• [Stored data]
Start of Block

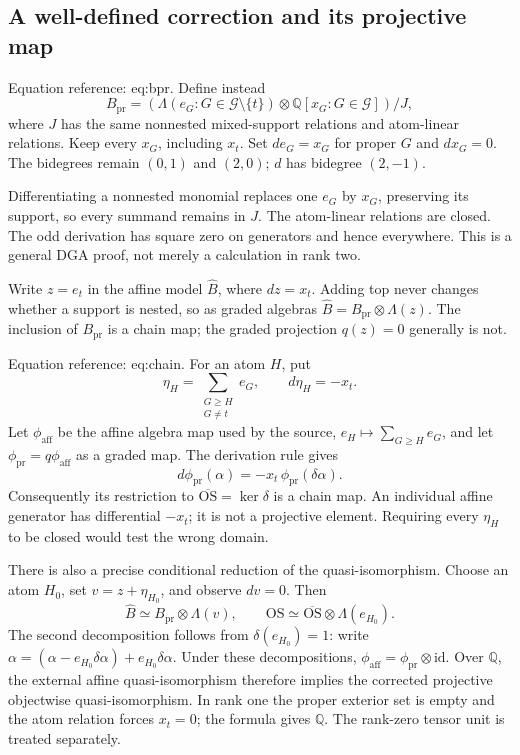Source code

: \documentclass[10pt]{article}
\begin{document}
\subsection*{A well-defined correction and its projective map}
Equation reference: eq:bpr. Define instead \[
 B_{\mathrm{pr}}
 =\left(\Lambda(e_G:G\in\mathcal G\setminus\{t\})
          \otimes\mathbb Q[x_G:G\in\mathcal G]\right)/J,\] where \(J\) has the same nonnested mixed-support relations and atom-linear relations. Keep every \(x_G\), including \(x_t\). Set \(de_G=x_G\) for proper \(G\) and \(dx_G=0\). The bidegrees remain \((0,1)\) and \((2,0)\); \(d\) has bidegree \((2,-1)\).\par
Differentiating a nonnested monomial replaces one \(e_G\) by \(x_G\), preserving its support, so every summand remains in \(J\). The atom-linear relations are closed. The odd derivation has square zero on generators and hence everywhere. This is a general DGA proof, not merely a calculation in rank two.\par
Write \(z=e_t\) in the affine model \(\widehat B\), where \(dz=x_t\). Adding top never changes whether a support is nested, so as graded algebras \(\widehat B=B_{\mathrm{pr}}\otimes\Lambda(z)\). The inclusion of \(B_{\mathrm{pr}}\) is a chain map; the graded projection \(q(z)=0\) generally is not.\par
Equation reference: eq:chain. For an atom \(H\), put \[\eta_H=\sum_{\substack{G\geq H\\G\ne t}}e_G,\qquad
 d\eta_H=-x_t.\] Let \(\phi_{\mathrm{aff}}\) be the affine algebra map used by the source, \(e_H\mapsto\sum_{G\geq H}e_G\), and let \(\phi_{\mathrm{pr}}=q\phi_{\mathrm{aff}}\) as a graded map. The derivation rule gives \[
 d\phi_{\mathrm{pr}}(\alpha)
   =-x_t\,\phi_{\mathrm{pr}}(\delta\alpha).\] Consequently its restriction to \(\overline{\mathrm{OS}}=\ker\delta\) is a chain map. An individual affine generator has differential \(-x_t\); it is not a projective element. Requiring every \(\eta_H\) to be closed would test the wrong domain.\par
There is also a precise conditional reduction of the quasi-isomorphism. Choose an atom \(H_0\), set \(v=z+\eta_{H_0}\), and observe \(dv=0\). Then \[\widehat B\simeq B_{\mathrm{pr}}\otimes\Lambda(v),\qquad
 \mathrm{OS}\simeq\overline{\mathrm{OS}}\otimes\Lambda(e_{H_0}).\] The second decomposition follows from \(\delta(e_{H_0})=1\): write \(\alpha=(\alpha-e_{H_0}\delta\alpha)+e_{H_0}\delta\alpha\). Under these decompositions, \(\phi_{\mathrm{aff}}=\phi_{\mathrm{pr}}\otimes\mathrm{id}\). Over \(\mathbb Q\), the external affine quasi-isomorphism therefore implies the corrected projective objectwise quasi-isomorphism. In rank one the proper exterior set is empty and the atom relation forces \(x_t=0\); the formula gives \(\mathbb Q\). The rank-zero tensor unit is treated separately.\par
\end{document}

End of Block

• [Brief]
As you read the records above, find each line that contains "closed" and copy it.

• [Output of the task]
Differentiating a nonnested monomial replaces one \(e_G\) by \(x_G\), preserving its support, so every summand remains in \(J\). The atom-linear relations are closed. The odd derivation has square zero on generators and hence everywhere. This is a general DGA proof, not merely a calculation in rank two.\par
   =-x_t\,\phi_{\mathrm{pr}}(\delta\alpha).\] Consequently its restriction to \(\overline{\mathrm{OS}}=\ker\delta\) is a chain map. An individual affine generator has differential \(-x_t\); it is not a projective element. Requiring every \(\eta_H\) to be closed would test the wrong domain.\par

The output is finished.